🤖 AI Summary
Multi-tenant DNN inference in edge computing faces a tri-objective optimization challenge: meeting strict latency requirements, adhering to power constraints, and minimizing carbon emissions. This paper proposes a carbon-intensity-aware real-time scheduling framework. First, it introduces a novel mechanism that dynamically adjusts device power caps based on real-time grid carbon intensity. Second, it designs an online model degradation and replacement strategy for mixed-precision DNNs, balancing inference accuracy and energy efficiency. Third, it develops a Transformer-based workload mapping estimator to improve resource allocation accuracy. Evaluated on the Jetson AGX Xavier platform, the framework reduces carbon emissions by 30% and carbon-delay product (CDP) by 25% on average over baseline methods, while satisfying millisecond-scale latency and high energy efficiency.
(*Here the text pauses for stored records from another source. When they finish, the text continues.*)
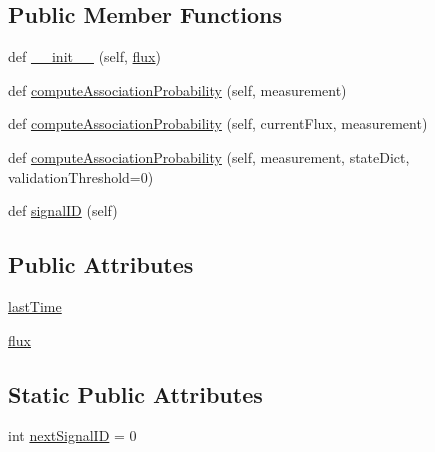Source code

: \subsection*{Public Member Functions}
\begin{DoxyCompactItemize}
\item 
def \hyperlink{classmodest_1_1signals_1_1poissonsource_1_1StaticPoissonSource_aededf35e38bd6e6f148b22911e42e66c}{\+\_\+\+\_\+init\+\_\+\+\_\+} (self, \hyperlink{classmodest_1_1signals_1_1poissonsource_1_1PoissonSource_a6f2c657ad936b921715d826ac74f7fe5}{flux})
\item 
def \hyperlink{classmodest_1_1signals_1_1poissonsource_1_1StaticPoissonSource_a1754d94bff46d97817438bab552afef9}{compute\+Association\+Probability} (self, measurement)
\item 
def \hyperlink{classmodest_1_1signals_1_1poissonsource_1_1PoissonSource_a2f8a73e6f51cbdcd0f1e646d6f4d4574}{compute\+Association\+Probability} (self, current\+Flux, measurement)
\item 
def \hyperlink{classmodest_1_1signals_1_1signalsource_1_1SignalSource_a3d32dbed840ea9ac775b226f0a654831}{compute\+Association\+Probability} (self, measurement, state\+Dict, validation\+Threshold=0)
\item 
def \hyperlink{classmodest_1_1signals_1_1signalsource_1_1SignalSource_a9a64c6a9c2954f6ad61e4ca3518ea8ab}{signal\+ID} (self)
\end{DoxyCompactItemize}
\subsection*{Public Attributes}
\begin{DoxyCompactItemize}
\item 
\hyperlink{classmodest_1_1signals_1_1poissonsource_1_1PoissonSource_a34395fc83bd8743a0a5ee69f9392a606}{last\+Time}
\item 
\hyperlink{classmodest_1_1signals_1_1poissonsource_1_1PoissonSource_a6f2c657ad936b921715d826ac74f7fe5}{flux}
\end{DoxyCompactItemize}
\subsection*{Static Public Attributes}
\begin{DoxyCompactItemize}
\item 
int \hyperlink{classmodest_1_1signals_1_1signalsource_1_1SignalSource_a453eafb550b551adbec0903deb63dfce}{next\+Signal\+ID} = 0
\end{DoxyCompactItemize}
The solution provides a deployable, system-level approach for green edge intelligence.
📝 Abstract
Edge computing systems struggle to efficiently manage multiple concurrent deep neural network (DNN) workloads while meeting strict latency requirements, minimizing power consumption, and maintaining environmental sustainability. This paper introduces Ecomap, a sustainability-driven framework that dynamically adjusts the maximum power threshold of edge devices based on real-time carbon intensity. Ecomap incorporates the innovative use of mixed-quality models, allowing it to dynamically replace computationally heavy DNNs with lighter alternatives when latency constraints are violated, ensuring service responsiveness with minimal accuracy loss. Additionally, it employs a transformer-based estimator to guide efficient workload mappings. Experimental results using NVIDIA Jetson AGX Xavier demonstrate that Ecomap reduces carbon emissions by an average of 30% and achieves a 25% lower carbon delay product (CDP) compared to state-of-the-art methods, while maintaining comparable or better latency and power efficiency.